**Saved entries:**
--------

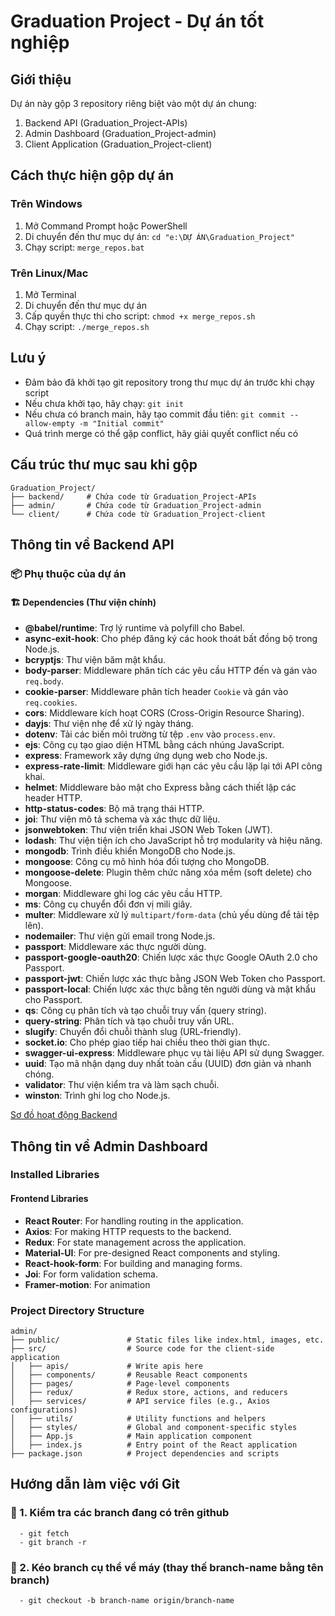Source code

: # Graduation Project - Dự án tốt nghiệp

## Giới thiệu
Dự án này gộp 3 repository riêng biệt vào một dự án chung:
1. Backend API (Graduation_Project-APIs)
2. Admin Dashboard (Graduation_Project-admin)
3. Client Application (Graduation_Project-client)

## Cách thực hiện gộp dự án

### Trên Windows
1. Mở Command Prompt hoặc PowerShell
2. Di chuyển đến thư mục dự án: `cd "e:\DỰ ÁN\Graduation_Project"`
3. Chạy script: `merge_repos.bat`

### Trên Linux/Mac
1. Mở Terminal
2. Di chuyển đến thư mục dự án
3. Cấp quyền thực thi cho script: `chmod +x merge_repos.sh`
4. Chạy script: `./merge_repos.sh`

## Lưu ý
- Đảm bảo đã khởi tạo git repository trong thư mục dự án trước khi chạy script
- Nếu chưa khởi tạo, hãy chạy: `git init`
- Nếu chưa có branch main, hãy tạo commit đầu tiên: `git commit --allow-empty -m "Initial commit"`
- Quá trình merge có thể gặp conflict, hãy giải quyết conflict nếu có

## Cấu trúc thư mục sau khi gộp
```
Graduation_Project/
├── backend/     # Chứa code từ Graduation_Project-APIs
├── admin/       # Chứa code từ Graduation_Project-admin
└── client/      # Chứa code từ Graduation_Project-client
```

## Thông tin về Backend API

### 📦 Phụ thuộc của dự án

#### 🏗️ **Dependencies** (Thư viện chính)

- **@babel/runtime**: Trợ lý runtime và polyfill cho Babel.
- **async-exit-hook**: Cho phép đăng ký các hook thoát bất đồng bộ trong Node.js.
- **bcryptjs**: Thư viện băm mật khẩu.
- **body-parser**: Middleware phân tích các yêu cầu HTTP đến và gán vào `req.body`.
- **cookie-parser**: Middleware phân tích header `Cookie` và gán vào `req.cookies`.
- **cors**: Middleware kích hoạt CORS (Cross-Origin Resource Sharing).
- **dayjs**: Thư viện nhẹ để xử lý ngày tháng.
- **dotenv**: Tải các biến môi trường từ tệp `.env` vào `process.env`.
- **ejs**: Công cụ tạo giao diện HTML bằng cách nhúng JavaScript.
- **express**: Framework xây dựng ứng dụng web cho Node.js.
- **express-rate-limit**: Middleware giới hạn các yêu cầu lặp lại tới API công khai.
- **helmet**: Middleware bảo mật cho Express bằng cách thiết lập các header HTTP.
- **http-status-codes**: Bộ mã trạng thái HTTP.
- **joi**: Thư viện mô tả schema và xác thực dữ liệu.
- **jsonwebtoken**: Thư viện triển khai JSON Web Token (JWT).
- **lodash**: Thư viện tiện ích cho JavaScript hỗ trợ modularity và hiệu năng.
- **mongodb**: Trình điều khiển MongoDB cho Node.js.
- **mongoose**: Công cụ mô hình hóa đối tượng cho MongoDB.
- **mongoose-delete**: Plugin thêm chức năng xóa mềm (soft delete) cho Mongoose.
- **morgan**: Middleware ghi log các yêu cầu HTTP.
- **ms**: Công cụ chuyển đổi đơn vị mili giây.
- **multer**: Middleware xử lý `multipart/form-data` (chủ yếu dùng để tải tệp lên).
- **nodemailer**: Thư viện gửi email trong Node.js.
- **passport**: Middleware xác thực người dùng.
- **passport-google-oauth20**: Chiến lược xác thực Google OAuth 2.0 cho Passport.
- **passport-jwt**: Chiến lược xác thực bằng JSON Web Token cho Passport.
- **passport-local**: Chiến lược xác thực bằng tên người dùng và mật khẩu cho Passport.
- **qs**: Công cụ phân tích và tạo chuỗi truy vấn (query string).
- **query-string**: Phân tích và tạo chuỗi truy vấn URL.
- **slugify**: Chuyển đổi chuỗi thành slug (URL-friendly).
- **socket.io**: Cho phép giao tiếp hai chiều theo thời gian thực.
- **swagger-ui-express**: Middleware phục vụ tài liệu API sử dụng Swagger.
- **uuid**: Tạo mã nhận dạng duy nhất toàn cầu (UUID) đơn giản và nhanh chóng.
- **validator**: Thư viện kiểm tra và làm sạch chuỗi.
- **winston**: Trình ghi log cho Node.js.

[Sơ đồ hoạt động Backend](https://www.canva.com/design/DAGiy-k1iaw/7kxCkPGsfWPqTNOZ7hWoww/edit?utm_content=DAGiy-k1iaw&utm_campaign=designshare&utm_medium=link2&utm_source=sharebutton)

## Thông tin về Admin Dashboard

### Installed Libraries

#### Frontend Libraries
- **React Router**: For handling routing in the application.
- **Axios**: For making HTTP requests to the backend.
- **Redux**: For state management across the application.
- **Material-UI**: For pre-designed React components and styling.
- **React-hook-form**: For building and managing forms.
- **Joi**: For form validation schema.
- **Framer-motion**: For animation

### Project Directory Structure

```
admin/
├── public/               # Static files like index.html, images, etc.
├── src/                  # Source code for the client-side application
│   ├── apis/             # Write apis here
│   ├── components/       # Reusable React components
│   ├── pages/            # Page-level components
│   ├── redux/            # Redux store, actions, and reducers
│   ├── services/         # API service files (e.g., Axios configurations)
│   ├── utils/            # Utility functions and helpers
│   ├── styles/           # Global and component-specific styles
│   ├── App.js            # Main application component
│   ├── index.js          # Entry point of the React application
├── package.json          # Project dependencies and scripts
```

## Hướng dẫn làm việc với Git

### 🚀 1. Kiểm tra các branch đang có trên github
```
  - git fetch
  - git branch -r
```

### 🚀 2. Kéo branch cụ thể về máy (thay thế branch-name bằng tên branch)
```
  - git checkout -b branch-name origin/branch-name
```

--------

**Exercise objective:**
Copy out the range of lines above starting at the line with "Dự án này gộp" and ending at the line with "### 📦 Phụ thuộc của dự án", exactly and including both.

**Solution for this problem:**
Dự án này gộp 3 repository riêng biệt vào một dự án chung:
1. Backend API (Graduation_Project-APIs)
2. Admin Dashboard (Graduation_Project-admin)
3. Client Application (Graduation_Project-client)

## Cách thực hiện gộp dự án

### Trên Windows
1. Mở Command Prompt hoặc PowerShell
2. Di chuyển đến thư mục dự án: `cd "e:\DỰ ÁN\Graduation_Project"`
3. Chạy script: `merge_repos.bat`

### Trên Linux/Mac
1. Mở Terminal
2. Di chuyển đến thư mục dự án
3. Cấp quyền thực thi cho script: `chmod +x merge_repos.sh`
4. Chạy script: `./merge_repos.sh`

## Lưu ý
- Đảm bảo đã khởi tạo git repository trong thư mục dự án trước khi chạy script
- Nếu chưa khởi tạo, hãy chạy: `git init`
- Nếu chưa có branch main, hãy tạo commit đầu tiên: `git commit --allow-empty -m "Initial commit"`
- Quá trình merge có thể gặp conflict, hãy giải quyết conflict nếu có

## Cấu trúc thư mục sau khi gộp
```
Graduation_Project/
├── backend/     # Chứa code từ Graduation_Project-APIs
├── admin/       # Chứa code từ Graduation_Project-admin
└── client/      # Chứa code từ Graduation_Project-client
```

## Thông tin về Backend API

### 📦 Phụ thuộc của dự án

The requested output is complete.